▶ _REQUIRED ACTION_
Check each line of the material. Copy those containing "Free".

▶ _INPUT RECORDS_

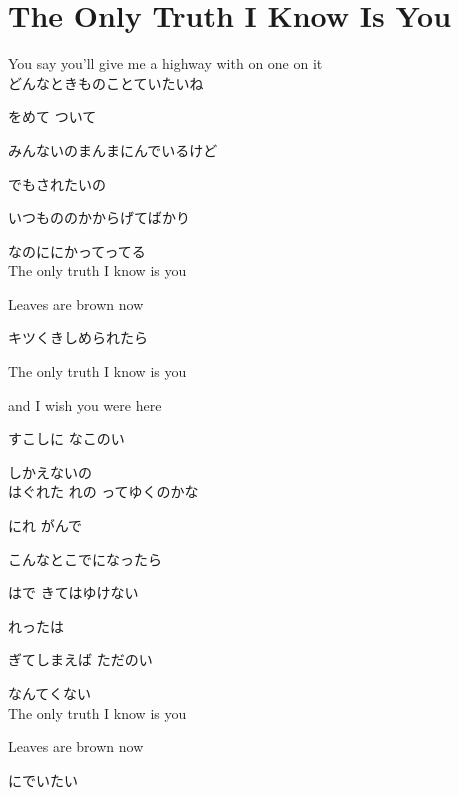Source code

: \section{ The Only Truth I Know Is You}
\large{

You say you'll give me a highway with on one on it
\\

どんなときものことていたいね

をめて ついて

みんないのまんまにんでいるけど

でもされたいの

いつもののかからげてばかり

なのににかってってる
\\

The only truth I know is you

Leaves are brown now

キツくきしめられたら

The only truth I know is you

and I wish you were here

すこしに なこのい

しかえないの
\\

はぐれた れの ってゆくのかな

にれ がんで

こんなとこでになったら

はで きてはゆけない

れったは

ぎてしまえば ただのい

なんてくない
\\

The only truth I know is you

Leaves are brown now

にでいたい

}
---
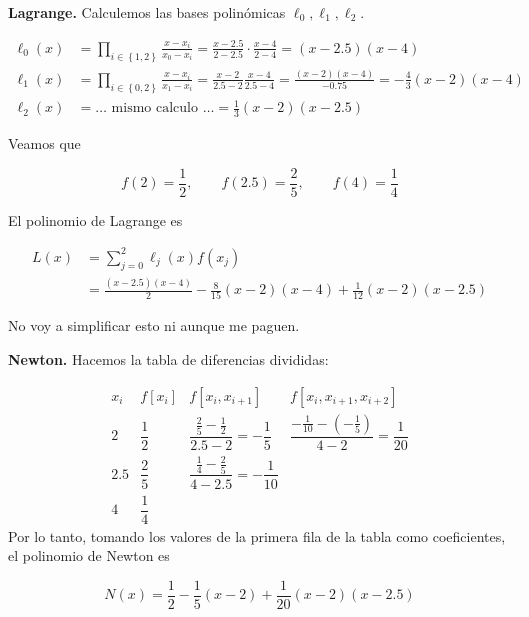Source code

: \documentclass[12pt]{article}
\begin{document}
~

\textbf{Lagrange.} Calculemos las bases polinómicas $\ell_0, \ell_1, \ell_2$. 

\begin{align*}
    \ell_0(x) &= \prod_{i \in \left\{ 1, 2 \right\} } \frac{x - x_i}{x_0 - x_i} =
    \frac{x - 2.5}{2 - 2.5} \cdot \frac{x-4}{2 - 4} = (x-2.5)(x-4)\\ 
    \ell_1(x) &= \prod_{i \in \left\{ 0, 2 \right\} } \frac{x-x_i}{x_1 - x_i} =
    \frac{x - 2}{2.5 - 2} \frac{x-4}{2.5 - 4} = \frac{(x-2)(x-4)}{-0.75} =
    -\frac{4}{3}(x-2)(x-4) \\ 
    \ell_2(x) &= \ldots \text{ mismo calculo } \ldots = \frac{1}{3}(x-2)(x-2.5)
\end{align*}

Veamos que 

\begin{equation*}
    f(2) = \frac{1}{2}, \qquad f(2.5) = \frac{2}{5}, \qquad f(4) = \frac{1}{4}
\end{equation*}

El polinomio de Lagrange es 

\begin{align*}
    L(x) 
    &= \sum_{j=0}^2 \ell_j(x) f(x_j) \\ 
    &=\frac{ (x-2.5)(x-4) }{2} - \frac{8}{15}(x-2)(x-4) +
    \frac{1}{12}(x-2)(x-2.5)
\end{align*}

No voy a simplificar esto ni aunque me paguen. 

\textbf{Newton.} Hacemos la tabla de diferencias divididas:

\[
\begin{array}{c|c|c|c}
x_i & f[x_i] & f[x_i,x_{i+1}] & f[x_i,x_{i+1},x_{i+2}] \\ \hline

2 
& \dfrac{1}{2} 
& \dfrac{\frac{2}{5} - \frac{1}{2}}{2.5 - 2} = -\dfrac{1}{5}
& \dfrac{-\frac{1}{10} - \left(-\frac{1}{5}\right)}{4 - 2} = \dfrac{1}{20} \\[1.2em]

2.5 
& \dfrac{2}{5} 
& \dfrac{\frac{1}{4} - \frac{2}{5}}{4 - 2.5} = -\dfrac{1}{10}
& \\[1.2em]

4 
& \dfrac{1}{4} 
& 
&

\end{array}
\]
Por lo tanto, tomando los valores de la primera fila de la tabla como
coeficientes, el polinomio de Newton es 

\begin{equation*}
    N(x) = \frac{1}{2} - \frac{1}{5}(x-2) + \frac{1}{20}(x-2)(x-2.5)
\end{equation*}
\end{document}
...
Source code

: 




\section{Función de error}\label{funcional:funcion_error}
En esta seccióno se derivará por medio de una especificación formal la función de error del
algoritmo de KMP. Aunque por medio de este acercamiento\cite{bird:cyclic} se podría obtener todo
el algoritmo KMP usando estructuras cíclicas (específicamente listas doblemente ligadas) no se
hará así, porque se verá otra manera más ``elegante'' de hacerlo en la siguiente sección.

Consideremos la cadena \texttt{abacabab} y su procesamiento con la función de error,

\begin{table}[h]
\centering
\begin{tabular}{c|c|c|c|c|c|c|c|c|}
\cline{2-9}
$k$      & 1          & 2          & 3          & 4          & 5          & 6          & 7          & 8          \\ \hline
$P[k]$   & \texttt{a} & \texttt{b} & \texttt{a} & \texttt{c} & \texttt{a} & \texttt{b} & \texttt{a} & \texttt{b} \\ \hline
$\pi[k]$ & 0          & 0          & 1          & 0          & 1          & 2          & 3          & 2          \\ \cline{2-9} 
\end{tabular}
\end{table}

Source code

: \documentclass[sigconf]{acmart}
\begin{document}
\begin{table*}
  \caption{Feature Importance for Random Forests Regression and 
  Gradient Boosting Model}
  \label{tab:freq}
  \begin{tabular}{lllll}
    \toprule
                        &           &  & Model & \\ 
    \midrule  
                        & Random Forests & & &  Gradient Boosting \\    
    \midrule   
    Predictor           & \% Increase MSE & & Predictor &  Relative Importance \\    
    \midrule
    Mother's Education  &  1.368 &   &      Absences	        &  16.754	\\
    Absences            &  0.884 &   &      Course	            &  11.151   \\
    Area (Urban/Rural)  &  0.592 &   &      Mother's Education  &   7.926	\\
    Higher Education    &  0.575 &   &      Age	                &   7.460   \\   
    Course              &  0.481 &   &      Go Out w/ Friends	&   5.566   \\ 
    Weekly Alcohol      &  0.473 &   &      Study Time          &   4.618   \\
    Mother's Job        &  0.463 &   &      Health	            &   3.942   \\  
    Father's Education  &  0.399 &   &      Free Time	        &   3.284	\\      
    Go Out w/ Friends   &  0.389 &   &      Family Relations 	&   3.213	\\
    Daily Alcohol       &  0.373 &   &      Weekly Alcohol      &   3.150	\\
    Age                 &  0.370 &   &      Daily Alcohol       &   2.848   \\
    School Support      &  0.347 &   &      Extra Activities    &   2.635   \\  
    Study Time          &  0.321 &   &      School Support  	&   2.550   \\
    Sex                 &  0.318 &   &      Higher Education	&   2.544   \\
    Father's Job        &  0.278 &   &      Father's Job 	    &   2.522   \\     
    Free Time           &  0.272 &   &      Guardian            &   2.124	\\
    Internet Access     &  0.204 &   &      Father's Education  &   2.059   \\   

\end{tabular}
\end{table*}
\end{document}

▶ _EXERCISE OUTPUT_
    Father's Education  &  0.399 &   &      Free Time	        &   3.284	\\      
    Free Time           &  0.272 &   &      Guardian            &   2.124	\\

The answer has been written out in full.